*Problem description*: I'd like the entries reproduced exactly, with the images omitted.

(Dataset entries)
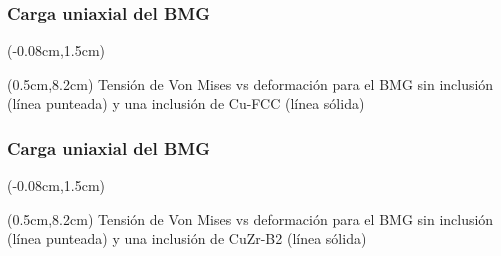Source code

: \begin{frame}
 \frametitle{Carga uniaxial del BMG}
  \begin{textblock*}{12.6cm}(-0.08cm,1.5cm) 
      \begin{figure}[htp]
	\centering
      \end{figure}
    \end{textblock*}
    \begin{textblock*}{12cm}(0.5cm,8.2cm) 
    \centering
      Tensi\'on de Von Mises vs deformaci\'on para el BMG sin inclusi\'on (l\'inea punteada) y una inclusi\'on de Cu-FCC (l\'inea s\'olida)
    \end{textblock*}
\end{frame}
\begin{frame}
  \frametitle{Carga uniaxial del BMG}
    \begin{textblock*}{12.6cm}(-0.08cm,1.5cm) 
      \begin{figure}[htp]
	\centering
      \end{figure}
    \end{textblock*}
    \begin{textblock*}{12cm}(0.5cm,8.2cm) 
    \centering
      Tensi\'on de Von Mises vs deformaci\'on para el BMG sin inclusi\'on (l\'inea punteada) y una inclusi\'on de CuZr-B2 (l\'inea s\'olida)
    \end{textblock*}
\end{frame}

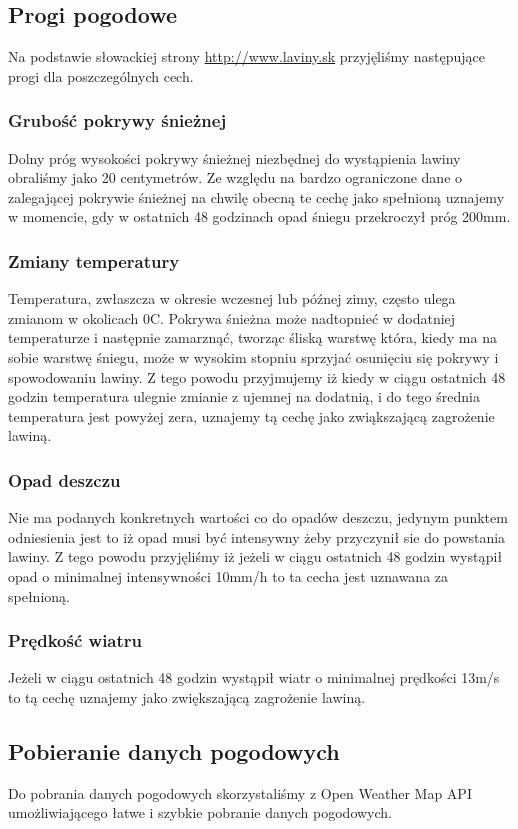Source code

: \subsection{Progi pogodowe}
Na podstawie słowackiej strony \url{http://www.laviny.sk} przyjęliśmy następujące progi dla poszczególnych cech.
\subsubsection{Grubość pokrywy śnieżnej}
Dolny próg wysokości pokrywy śnieżnej niezbędnej do wystąpienia lawiny obraliśmy jako 20 centymetrów. Ze względu na bardzo ograniczone dane o zalegającej pokrywie śnieżnej na chwilę obecną te cechę jako spełnioną uznajemy w momencie, gdy w ostatnich 48 godzinach opad śniegu przekroczył próg 200mm.
\subsubsection{Zmiany temperatury}
Temperatura, zwłaszcza w okresie wczesnej lub późnej zimy, często ulega zmianom w okolicach 0\degree C.
Pokrywa śnieżna może nadtopnieć w dodatniej temperaturze i następnie zamarznąć, tworząc śliską warstwę która, kiedy ma na sobie warstwę śniegu, może w wysokim stopniu sprzyjać osunięciu się pokrywy i spowodowaniu lawiny. Z tego powodu przyjmujemy iż kiedy w ciągu ostatnich 48 godzin temperatura ulegnie zmianie z ujemnej na dodatnią, i do tego średnia temperatura jest powyżej zera, uznajemy tą cechę jako zwiąkszającą zagrożenie lawiną.
\subsubsection{Opad deszczu}
Nie ma podanych konkretnych wartości co do opadów deszczu, jedynym punktem odniesienia jest to iż opad musi być intensywny żeby przyczynił sie do powstania lawiny. Z tego powodu przyjęliśmy iż jeżeli w ciągu ostatnich 48 godzin wystąpił opad o minimalnej intensywności 10mm/h to ta cecha jest uznawana za spełnioną.
\subsubsection{Prędkość wiatru}
Jeżeli w ciągu ostatnich 48 godzin wystąpił wiatr o minimalnej prędkości 13m/s to tą cechę uznajemy jako zwiększającą zagrożenie lawiną.

\subsection{Pobieranie danych pogodowych}
Do pobrania danych pogodowych skorzystaliśmy z Open Weather Map API umożliwiającego łatwe i szybkie pobranie danych pogodowych.




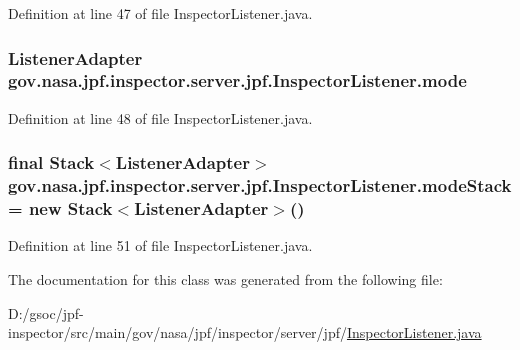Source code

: Definition at line 47 of file Inspector\+Listener.\+java.

\subsubsection[{\texorpdfstring{mode}{mode}}]{\setlength{\rightskip}{0pt plus 5cm}Listener\+Adapter gov.\+nasa.\+jpf.\+inspector.\+server.\+jpf.\+Inspector\+Listener.\+mode\hspace{0.3cm}{\ttfamily [private]}}\hypertarget{classgov_1_1nasa_1_1jpf_1_1inspector_1_1server_1_1jpf_1_1_inspector_listener_a666ea4f9fb4e868903700b0a0523a992}{}\label{classgov_1_1nasa_1_1jpf_1_1inspector_1_1server_1_1jpf_1_1_inspector_listener_a666ea4f9fb4e868903700b0a0523a992}


Definition at line 48 of file Inspector\+Listener.\+java.

\subsubsection[{\texorpdfstring{mode\+Stack}{modeStack}}]{\setlength{\rightskip}{0pt plus 5cm}final Stack$<$Listener\+Adapter$>$ gov.\+nasa.\+jpf.\+inspector.\+server.\+jpf.\+Inspector\+Listener.\+mode\+Stack = new Stack$<$Listener\+Adapter$>$()\hspace{0.3cm}{\ttfamily [private]}}\hypertarget{classgov_1_1nasa_1_1jpf_1_1inspector_1_1server_1_1jpf_1_1_inspector_listener_a0b6bfce4730f04507fef5bd418a96a4c}{}\label{classgov_1_1nasa_1_1jpf_1_1inspector_1_1server_1_1jpf_1_1_inspector_listener_a0b6bfce4730f04507fef5bd418a96a4c}


Definition at line 51 of file Inspector\+Listener.\+java.



The documentation for this class was generated from the following file\+:\begin{DoxyCompactItemize}
\item 
D\+:/gsoc/jpf-\/inspector/src/main/gov/nasa/jpf/inspector/server/jpf/\hyperlink{_inspector_listener_8java}{Inspector\+Listener.\+java}\end{DoxyCompactItemize}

*Solution*:
Source code

: \begin{frame}
 \frametitle{Carga uniaxial del BMG}
  \begin{textblock*}{12.6cm}(-0.08cm,1.5cm) 
      \begin{figure}[htp]
	\centering
      \end{figure}
    \end{textblock*}
    \begin{textblock*}{12cm}(0.5cm,8.2cm) 
    \centering
      Tensi\'on de Von Mises vs deformaci\'on para el BMG sin inclusi\'on (l\'inea punteada) y una inclusi\'on de Cu-FCC (l\'inea s\'olida)
    \end{textblock*}
\end{frame}
\begin{frame}
  \frametitle{Carga uniaxial del BMG}
    \begin{textblock*}{12.6cm}(-0.08cm,1.5cm) 
      \begin{figure}[htp]
	\centering
      \end{figure}
    \end{textblock*}
    \begin{textblock*}{12cm}(0.5cm,8.2cm) 
    \centering
      Tensi\'on de Von Mises vs deformaci\'on para el BMG sin inclusi\'on (l\'inea punteada) y una inclusi\'on de CuZr-B2 (l\'inea s\'olida)
    \end{textblock*}
\end{frame}

Source code

: \subsection{Progi pogodowe}
Na podstawie słowackiej strony \url{http://www.laviny.sk} przyjęliśmy następujące progi dla poszczególnych cech.
\subsubsection{Grubość pokrywy śnieżnej}
Dolny próg wysokości pokrywy śnieżnej niezbędnej do wystąpienia lawiny obraliśmy jako 20 centymetrów. Ze względu na bardzo ograniczone dane o zalegającej pokrywie śnieżnej na chwilę obecną te cechę jako spełnioną uznajemy w momencie, gdy w ostatnich 48 godzinach opad śniegu przekroczył próg 200mm.
\subsubsection{Zmiany temperatury}
Temperatura, zwłaszcza w okresie wczesnej lub późnej zimy, często ulega zmianom w okolicach 0\degree C.
Pokrywa śnieżna może nadtopnieć w dodatniej temperaturze i następnie zamarznąć, tworząc śliską warstwę która, kiedy ma na sobie warstwę śniegu, może w wysokim stopniu sprzyjać osunięciu się pokrywy i spowodowaniu lawiny. Z tego powodu przyjmujemy iż kiedy w ciągu ostatnich 48 godzin temperatura ulegnie zmianie z ujemnej na dodatnią, i do tego średnia temperatura jest powyżej zera, uznajemy tą cechę jako zwiąkszającą zagrożenie lawiną.
\subsubsection{Opad deszczu}
Nie ma podanych konkretnych wartości co do opadów deszczu, jedynym punktem odniesienia jest to iż opad musi być intensywny żeby przyczynił sie do powstania lawiny. Z tego powodu przyjęliśmy iż jeżeli w ciągu ostatnich 48 godzin wystąpił opad o minimalnej intensywności 10mm/h to ta cecha jest uznawana za spełnioną.
\subsubsection{Prędkość wiatru}
Jeżeli w ciągu ostatnich 48 godzin wystąpił wiatr o minimalnej prędkości 13m/s to tą cechę uznajemy jako zwiększającą zagrożenie lawiną.

\subsection{Pobieranie danych pogodowych}
Do pobrania danych pogodowych skorzystaliśmy z Open Weather Map API umożliwiającego łatwe i szybkie pobranie danych pogodowych.




Source code

: Definition at line 47 of file Inspector\+Listener.\+java.

\subsubsection[{\texorpdfstring{mode}{mode}}]{\setlength{\rightskip}{0pt plus 5cm}Listener\+Adapter gov.\+nasa.\+jpf.\+inspector.\+server.\+jpf.\+Inspector\+Listener.\+mode\hspace{0.3cm}{\ttfamily [private]}}\hypertarget{classgov_1_1nasa_1_1jpf_1_1inspector_1_1server_1_1jpf_1_1_inspector_listener_a666ea4f9fb4e868903700b0a0523a992}{}\label{classgov_1_1nasa_1_1jpf_1_1inspector_1_1server_1_1jpf_1_1_inspector_listener_a666ea4f9fb4e868903700b0a0523a992}


Definition at line 48 of file Inspector\+Listener.\+java.

\subsubsection[{\texorpdfstring{mode\+Stack}{modeStack}}]{\setlength{\rightskip}{0pt plus 5cm}final Stack$<$Listener\+Adapter$>$ gov.\+nasa.\+jpf.\+inspector.\+server.\+jpf.\+Inspector\+Listener.\+mode\+Stack = new Stack$<$Listener\+Adapter$>$()\hspace{0.3cm}{\ttfamily [private]}}\hypertarget{classgov_1_1nasa_1_1jpf_1_1inspector_1_1server_1_1jpf_1_1_inspector_listener_a0b6bfce4730f04507fef5bd418a96a4c}{}\label{classgov_1_1nasa_1_1jpf_1_1inspector_1_1server_1_1jpf_1_1_inspector_listener_a0b6bfce4730f04507fef5bd418a96a4c}


Definition at line 51 of file Inspector\+Listener.\+java.



The documentation for this class was generated from the following file\+:\begin{DoxyCompactItemize}
\item 
D\+:/gsoc/jpf-\/inspector/src/main/gov/nasa/jpf/inspector/server/jpf/\hyperlink{_inspector_listener_8java}{Inspector\+Listener.\+java}\end{DoxyCompactItemize}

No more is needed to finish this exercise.